• [PROBLEM STATEMENT]
Output every line from the beginning of the records through the line that contains "Go 中遍历切片或数组有两种方式，一种是通过下标，一种是 range。二者在功能上没有区别，但是在性能上会有区别吗？", exactly as it appears.
##### TASK INPUT
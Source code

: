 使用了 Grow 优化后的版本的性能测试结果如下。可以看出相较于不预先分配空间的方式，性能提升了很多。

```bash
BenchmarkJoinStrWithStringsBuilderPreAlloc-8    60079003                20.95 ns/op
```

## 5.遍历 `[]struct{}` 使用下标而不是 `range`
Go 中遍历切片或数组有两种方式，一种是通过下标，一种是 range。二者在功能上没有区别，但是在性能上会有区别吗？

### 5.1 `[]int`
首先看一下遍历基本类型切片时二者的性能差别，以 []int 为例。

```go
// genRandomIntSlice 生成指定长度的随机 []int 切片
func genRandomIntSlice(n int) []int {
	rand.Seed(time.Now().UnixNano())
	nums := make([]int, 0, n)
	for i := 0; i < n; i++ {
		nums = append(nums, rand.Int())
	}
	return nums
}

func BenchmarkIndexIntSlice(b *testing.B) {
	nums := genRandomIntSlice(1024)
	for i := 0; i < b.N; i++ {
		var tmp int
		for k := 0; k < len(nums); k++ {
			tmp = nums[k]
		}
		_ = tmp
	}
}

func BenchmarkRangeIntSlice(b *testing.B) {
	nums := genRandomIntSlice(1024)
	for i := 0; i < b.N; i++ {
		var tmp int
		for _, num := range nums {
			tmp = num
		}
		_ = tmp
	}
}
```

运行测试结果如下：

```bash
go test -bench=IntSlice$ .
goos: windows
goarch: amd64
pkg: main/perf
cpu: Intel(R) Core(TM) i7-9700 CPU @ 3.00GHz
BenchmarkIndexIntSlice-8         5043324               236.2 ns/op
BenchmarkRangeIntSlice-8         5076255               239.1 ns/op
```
##########
• [ANSWER FOR THE TASK]
Source code

: 使用了 Grow 优化后的版本的性能测试结果如下。可以看出相较于不预先分配空间的方式，性能提升了很多。

```bash
BenchmarkJoinStrWithStringsBuilderPreAlloc-8    60079003                20.95 ns/op
```

## 5.遍历 `[]struct{}` 使用下标而不是 `range`
Go 中遍历切片或数组有两种方式，一种是通过下标，一种是 range。二者在功能上没有区别，但是在性能上会有区别吗？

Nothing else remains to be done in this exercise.